Überlebende berichteten, sie hätten mit bloßen Händen in den Trümmern gegraben, da schwere Ausrüstung knapp war.Die Suche in den Trümmern ist eine gewaltige Aufgabe.
Ein Ziegelstein fiel auf meine Tochter, und sie stürzte die Treppe hinunter. Wir konnten noch rausrennen, während die Trümmer fielen. Es war schrecklich, einfach schrecklich.

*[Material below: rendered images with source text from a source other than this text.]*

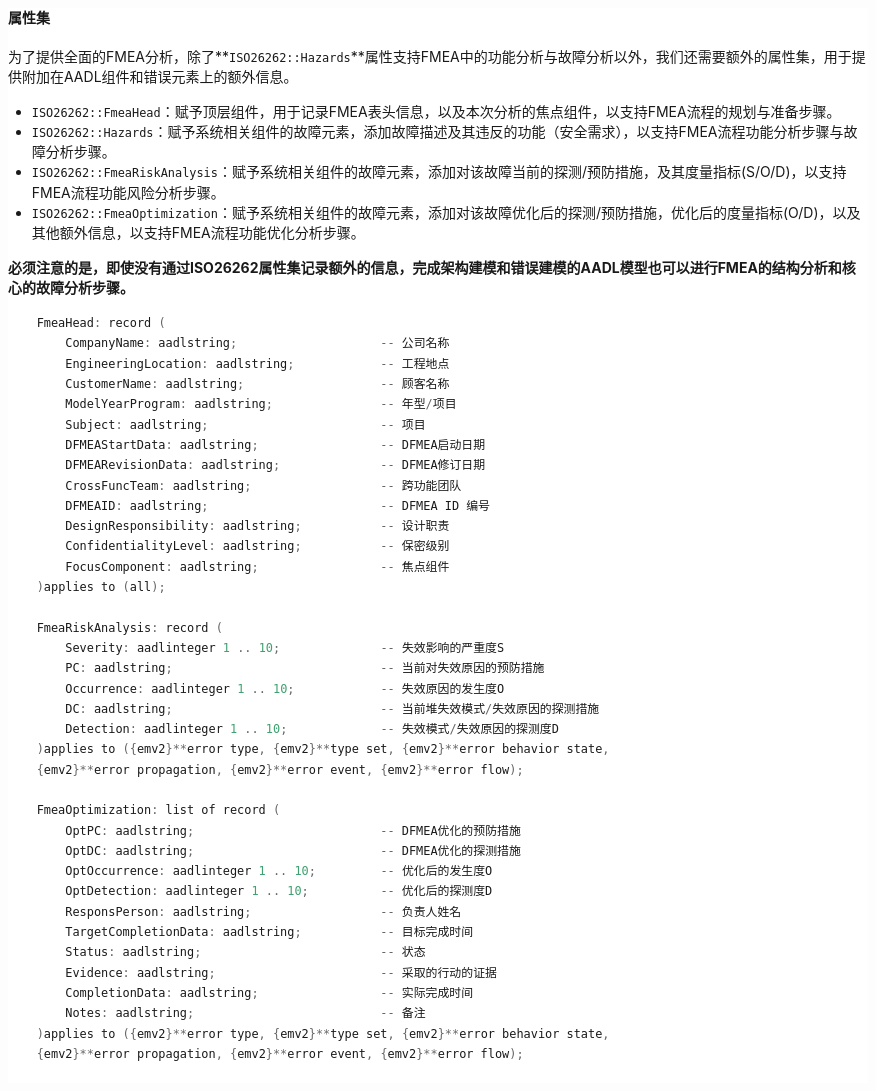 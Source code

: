 #### 属性集

为了提供全面的FMEA分析，除了**`ISO26262::Hazards`**属性支持FMEA中的功能分析与故障分析以外，我们还需要额外的属性集，用于提供附加在AADL组件和错误元素上的额外信息。

- `ISO26262::FmeaHead`：赋予顶层组件，用于记录FMEA表头信息，以及本次分析的焦点组件，以支持FMEA流程的规划与准备步骤。
- `ISO26262::Hazards`：赋予系统相关组件的故障元素，添加故障描述及其违反的功能（安全需求），以支持FMEA流程功能分析步骤与故障分析步骤。
- `ISO26262::FmeaRiskAnalysis`：赋予系统相关组件的故障元素，添加对该故障当前的探测/预防措施，及其度量指标(S/O/D)，以支持FMEA流程功能风险分析步骤。
- `ISO26262::FmeaOptimization`：赋予系统相关组件的故障元素，添加对该故障优化后的探测/预防措施，优化后的度量指标(O/D)，以及其他额外信息，以支持FMEA流程功能优化分析步骤。

**必须注意的是，即使没有通过ISO26262属性集记录额外的信息，完成架构建模和错误建模的AADL模型也可以进行FMEA的结构分析和核心的故障分析步骤。**

```c
	FmeaHead: record (
		CompanyName: aadlstring; 					-- 公司名称		
		EngineeringLocation: aadlstring; 			-- 工程地点	
		CustomerName: aadlstring; 					-- 顾客名称			
		ModelYearProgram: aadlstring; 				-- 年型/项目 	
		Subject: aadlstring; 						-- 项目				 	
		DFMEAStartData: aadlstring; 				-- DFMEA启动日期	
		DFMEARevisionData: aadlstring; 				-- DFMEA修订日期
		CrossFuncTeam: aadlstring; 					-- 跨功能团队
		DFMEAID: aadlstring; 						-- DFMEA ID 编号		
		DesignResponsibility: aadlstring; 			-- 设计职责
		ConfidentialityLevel: aadlstring; 			-- 保密级别
		FocusComponent: aadlstring; 				-- 焦点组件	
	)applies to (all);
	
	FmeaRiskAnalysis: record (	
		Severity: aadlinteger 1 .. 10;				-- 失效影响的严重度S
		PC: aadlstring;								-- 当前对失效原因的预防措施
		Occurrence: aadlinteger 1 .. 10;			-- 失效原因的发生度O
		DC: aadlstring;								-- 当前堆失效模式/失效原因的探测措施
		Detection: aadlinteger 1 .. 10;				-- 失效模式/失效原因的探测度D
	)applies to ({emv2}**error type, {emv2}**type set, {emv2}**error behavior state,
	{emv2}**error propagation, {emv2}**error event, {emv2}**error flow);

	FmeaOptimization: list of record (
		OptPC: aadlstring;							-- DFMEA优化的预防措施
		OptDC: aadlstring;							-- DFMEA优化的探测措施
		OptOccurrence: aadlinteger 1 .. 10;			-- 优化后的发生度O
		OptDetection: aadlinteger 1 .. 10;			-- 优化后的探测度D
        ResponsPerson: aadlstring;					-- 负责人姓名
		TargetCompletionData: aadlstring;			-- 目标完成时间
		Status: aadlstring;							-- 状态
		Evidence: aadlstring;						-- 采取的行动的证据
		CompletionData: aadlstring;					-- 实际完成时间
		Notes: aadlstring;							-- 备注
	)applies to ({emv2}**error type, {emv2}**type set, {emv2}**error behavior state,
    {emv2}**error propagation, {emv2}**error event, {emv2}**error flow);
		
```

Militarisierung der Regierung und öffentliche Wut
Die Regierung der amtierenden Präsidentin Delcy Rodríguez erklärte La Guaira zum Katastrophengebiet und setzte das Militär ein, um die Ordnung aufrechtzuerhalten und die Rettungsarbeiten zu unterstützen. Die Zufahrtsstraßen zur Region, die den wichtigsten internationalen Flughafen und Seehafen Venezuelas beherbergt, wurden aus humanitären und gesundheitlichen Gründen gesperrt, sagte Innenminister Diosdado Cabello. Mehr als 70.000 Familien sind dort betroffen. Die öffentliche Frustration über die langsame offizielle Reaktion kochte jedoch über, als Rodríguez ein wohlhabendes Viertel von Caracas besuchte; Angehörige der Opfer skandierten „raus, raus“ und warfen ihr vor, die Tragödie für politische Zwecke auszunutzen. Rodríguez, die nach der Festnahme von Nicolás Maduro durch US-Streitkräfte im Januar die Macht übernahm, nannte den Moment „kritische Stunden für die Rettung von Menschenleben.“
- Zwei Erdbeben (Stärke 7,2 und 7,5) erschüttern den Norden Venezuelas.
- Rettungsoperationen beginnen; erste Todeszahlen werden in Dutzenden gemeldet.
- Todeszahl steigt auf 920; La Guaira militarisiert und Zufahrtsstraßen gesperrt.
- USA sagen 150 Millionen Dollar Hilfe zu; erste internationale Rettungsteams treffen ein.
- Nachbeben der Stärke 4,9 erschüttert Nordküste; Rodríguez bei Ortsbesichtigung ausgebuht.
Internationale Hilfe und Sanktionserleichterungen
Die USA sagten 150 Millionen Dollar Hilfe zu und kündigten eine Lockerung der Sanktionen an. Der deutsche Verteidigungsminister Boris Pistorius erklärte, Berlin werde alles tun, um schnelle Unterstützung zu gewährleisten, und ein 46-köpfiges Team des Technischen Hilfswerks (THW) landete in Caracas an Bord eines Bundeswehr-Transportflugzeugs A400M. Die UN schätzte die direkten Schäden auf rund 6,7 Milliarden Dollar.
Wir arbeiten unermüdlich an dieser Aufgabe.
Ölproduktion nicht betroffen
Ölministerin Paula Henao bestätigte, dass die Ölförderung durch die Katastrophe nicht unterbrochen wurde und bei 1,2 Millionen Barrel pro Tag bleibt. Alle Produktionsanlagen seien betriebsbereit, und die Treibstoff- und Erdgasversorgung sei gesichert, sagte sie. Das Land, geschwächt durch jahrzehntelange wirtschaftliche und politische Krisen, ist fast vollständig auf Öleinnahmen angewiesen.